Cultural Dysphoria

Blossomkitty dressed as a ronin (lordless samurai) at Edo Wonderland in Nikko, Japan. She is standing on a traditional, vermillion bridge, holding the hilt of a katana (sword).

My very first time in Japan my kids quickly pointed out to me that the reason I liked the country so much and felt at home was because the Japanese people were all like me. Small, polite and very tidy and organised. It has taken me some time to understand that the real reason I love being in Japan, and perhaps my kids were not too far from wrong, is that it fits me, culturally. I also feel like I fit it. A culture which, by all logic, should feel alien and unfamiliar, gives me such a sense of familiarity. I feel safe wrapped within the pre-determined rules and etiquette that pervades every aspect of Japanese life. The rules are easy to follow and they protect you from social ineptitude, if you know what they are, or have an inclination of how to react in most situations. Usually, that is with respect, putting the needs of others before your own and trying to make decisions and behaving in a way that is beneficial for everyone involved.

I am acutely aware that many Japanese find this aspect of their culture a little stifling. The burden of expectation and the narrow parameters of social acceptability are heavy. The family lineage, often times able to trace back family businesses and traditions for many, many generations must be onerous, in some way. I am not sure my view would be so romanticised if I was living it every day or if I was the 32nd generation owner of a successful family business. It is impossible for me to imagine.

In Australia I grew up feeling a little bit like I was in a culturally barren wasteland, despite being surrounded by dance, art and music. My desire for ritual and meaning was always left longing… I am not sure whether it was a lack of ceremony, as we are not religious or from an exotic and mysterious heritage, or just a feeling that something was missing in my understanding of the world. Well, the world as I saw it, at the time. I would daydream about all manner of celebrations and could not read enough information about ancient rituals, long and opulent ceremonies and bygone formalities. I really loved the rituals that I was able to participate in, such as enrolling in Girl Guides and that kind of thing. I loved the costumes and I loved the sense of history. I also really enjoyed the feeling that I was involved in something bigger than myself.
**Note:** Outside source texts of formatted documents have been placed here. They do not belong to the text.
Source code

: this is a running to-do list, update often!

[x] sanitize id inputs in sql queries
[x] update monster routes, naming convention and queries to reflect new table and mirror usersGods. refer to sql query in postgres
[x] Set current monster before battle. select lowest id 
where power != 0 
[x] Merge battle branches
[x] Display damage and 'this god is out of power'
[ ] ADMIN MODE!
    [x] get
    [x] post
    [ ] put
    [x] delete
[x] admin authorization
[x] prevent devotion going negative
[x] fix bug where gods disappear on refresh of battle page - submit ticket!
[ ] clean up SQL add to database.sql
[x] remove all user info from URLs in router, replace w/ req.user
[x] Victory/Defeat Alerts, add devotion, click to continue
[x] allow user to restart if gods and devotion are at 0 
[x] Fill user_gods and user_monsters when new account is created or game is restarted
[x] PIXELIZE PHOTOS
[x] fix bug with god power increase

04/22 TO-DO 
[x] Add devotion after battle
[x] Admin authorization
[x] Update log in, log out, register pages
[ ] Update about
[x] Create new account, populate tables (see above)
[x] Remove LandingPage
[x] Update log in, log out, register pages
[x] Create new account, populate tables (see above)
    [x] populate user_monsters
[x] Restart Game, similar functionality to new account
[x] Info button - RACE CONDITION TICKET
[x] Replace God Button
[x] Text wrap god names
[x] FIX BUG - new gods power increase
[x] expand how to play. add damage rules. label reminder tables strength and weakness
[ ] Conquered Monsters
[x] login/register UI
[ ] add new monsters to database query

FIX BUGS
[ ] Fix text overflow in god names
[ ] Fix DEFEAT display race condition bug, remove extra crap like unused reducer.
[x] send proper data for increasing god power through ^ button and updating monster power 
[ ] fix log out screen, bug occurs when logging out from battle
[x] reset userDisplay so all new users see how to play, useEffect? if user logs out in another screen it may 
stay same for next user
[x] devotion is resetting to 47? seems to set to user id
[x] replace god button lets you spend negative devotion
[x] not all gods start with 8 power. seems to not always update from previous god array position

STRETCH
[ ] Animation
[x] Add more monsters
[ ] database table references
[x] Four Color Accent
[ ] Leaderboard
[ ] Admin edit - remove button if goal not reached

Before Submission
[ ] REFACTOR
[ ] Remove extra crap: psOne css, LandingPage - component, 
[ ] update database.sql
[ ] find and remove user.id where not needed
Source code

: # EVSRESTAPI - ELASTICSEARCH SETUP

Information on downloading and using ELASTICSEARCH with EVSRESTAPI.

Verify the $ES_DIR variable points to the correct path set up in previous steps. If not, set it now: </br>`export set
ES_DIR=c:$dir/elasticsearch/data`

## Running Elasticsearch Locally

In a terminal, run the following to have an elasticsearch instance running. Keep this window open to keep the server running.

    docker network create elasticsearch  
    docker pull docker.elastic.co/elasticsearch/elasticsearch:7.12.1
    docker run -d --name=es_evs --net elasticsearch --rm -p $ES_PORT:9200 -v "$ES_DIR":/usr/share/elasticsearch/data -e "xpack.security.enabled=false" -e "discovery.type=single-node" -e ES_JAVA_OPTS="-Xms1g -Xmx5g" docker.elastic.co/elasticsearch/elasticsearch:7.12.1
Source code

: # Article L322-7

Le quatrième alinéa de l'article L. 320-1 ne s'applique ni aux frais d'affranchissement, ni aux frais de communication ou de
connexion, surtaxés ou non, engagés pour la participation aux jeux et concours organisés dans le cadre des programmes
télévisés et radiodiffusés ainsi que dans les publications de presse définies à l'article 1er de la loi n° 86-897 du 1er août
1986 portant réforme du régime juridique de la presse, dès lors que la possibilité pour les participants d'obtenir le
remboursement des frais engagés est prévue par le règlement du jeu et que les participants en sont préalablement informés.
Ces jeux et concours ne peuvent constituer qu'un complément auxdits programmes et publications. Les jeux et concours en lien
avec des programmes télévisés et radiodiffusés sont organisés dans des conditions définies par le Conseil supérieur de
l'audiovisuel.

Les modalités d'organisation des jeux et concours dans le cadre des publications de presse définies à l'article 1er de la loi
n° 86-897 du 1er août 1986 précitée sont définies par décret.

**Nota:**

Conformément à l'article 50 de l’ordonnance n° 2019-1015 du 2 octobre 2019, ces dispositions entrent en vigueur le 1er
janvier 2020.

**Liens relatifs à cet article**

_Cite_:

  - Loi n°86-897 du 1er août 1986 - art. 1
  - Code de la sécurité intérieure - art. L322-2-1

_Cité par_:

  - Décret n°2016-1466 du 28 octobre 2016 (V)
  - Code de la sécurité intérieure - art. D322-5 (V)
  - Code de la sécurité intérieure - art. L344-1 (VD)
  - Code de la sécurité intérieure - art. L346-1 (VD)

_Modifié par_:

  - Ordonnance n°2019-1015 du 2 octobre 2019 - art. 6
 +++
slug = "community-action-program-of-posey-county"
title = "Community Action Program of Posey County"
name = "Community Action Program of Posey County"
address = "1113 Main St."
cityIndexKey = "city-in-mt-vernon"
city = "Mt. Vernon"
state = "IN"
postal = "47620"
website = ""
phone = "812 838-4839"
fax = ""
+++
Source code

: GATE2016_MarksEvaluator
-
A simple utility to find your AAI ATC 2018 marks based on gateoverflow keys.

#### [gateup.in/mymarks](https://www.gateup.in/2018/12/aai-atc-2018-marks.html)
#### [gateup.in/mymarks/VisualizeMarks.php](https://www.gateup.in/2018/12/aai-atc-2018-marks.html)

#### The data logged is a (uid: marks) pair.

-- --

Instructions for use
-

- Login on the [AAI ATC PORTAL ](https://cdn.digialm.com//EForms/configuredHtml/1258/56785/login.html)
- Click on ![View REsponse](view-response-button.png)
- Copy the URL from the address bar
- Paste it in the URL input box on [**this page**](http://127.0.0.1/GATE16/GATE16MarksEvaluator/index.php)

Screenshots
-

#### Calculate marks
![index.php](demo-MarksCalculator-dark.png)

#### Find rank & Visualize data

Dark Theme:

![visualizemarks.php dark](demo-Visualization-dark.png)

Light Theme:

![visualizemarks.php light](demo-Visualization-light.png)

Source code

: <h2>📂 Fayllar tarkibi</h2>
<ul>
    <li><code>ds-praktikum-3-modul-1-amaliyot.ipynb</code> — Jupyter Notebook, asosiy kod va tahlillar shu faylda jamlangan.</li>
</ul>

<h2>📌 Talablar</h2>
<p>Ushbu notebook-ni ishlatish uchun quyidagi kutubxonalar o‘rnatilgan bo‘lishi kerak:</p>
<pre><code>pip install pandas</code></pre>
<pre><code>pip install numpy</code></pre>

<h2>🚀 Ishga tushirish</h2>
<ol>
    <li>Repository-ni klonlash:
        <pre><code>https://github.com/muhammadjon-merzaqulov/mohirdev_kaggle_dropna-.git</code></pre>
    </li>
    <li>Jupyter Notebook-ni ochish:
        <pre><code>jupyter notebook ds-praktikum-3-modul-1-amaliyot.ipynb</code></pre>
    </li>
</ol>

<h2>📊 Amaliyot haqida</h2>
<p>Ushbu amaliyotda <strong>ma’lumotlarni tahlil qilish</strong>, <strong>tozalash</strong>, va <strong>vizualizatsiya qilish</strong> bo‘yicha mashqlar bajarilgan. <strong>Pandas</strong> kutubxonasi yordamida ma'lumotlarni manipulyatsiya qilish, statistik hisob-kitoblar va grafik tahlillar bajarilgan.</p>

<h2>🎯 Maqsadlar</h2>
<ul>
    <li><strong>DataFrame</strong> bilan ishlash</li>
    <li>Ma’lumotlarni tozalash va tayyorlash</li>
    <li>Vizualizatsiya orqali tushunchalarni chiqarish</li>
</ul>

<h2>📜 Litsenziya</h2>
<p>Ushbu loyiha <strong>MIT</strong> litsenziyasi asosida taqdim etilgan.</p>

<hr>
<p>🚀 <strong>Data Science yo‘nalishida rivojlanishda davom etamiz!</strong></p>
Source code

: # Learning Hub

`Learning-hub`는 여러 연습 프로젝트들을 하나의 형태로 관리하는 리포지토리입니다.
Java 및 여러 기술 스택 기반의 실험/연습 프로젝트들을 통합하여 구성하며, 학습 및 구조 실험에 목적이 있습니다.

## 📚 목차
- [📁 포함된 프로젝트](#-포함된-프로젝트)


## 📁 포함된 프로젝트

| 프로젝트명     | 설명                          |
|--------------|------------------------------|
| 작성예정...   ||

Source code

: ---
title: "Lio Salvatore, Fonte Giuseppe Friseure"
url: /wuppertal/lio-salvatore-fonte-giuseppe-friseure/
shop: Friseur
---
I have quite a number of friends who are Japanophiles, like myself, and a couple of them have spoken about having this same feeling. This sense of comfort upon arriving in and being in Japan. It is a really strange sensation, initially. I have described it as feeling like that piece that always feels like it is missing in my life is miraculously restored when I am there. This weekend marks the anniversary of my first trip to Japan, six years ago. I have been five times with my sixth trip cancelled last April. This is also my 200th blog about Japan in that time and I am really, really hopeful we will be able to start moving around the world again soon. I miss it like a good friend. I am occasionally overwhelmed by my feelings of nostalgia for a place I have never lived? I yearn for the sense of completeness I feel when I am there.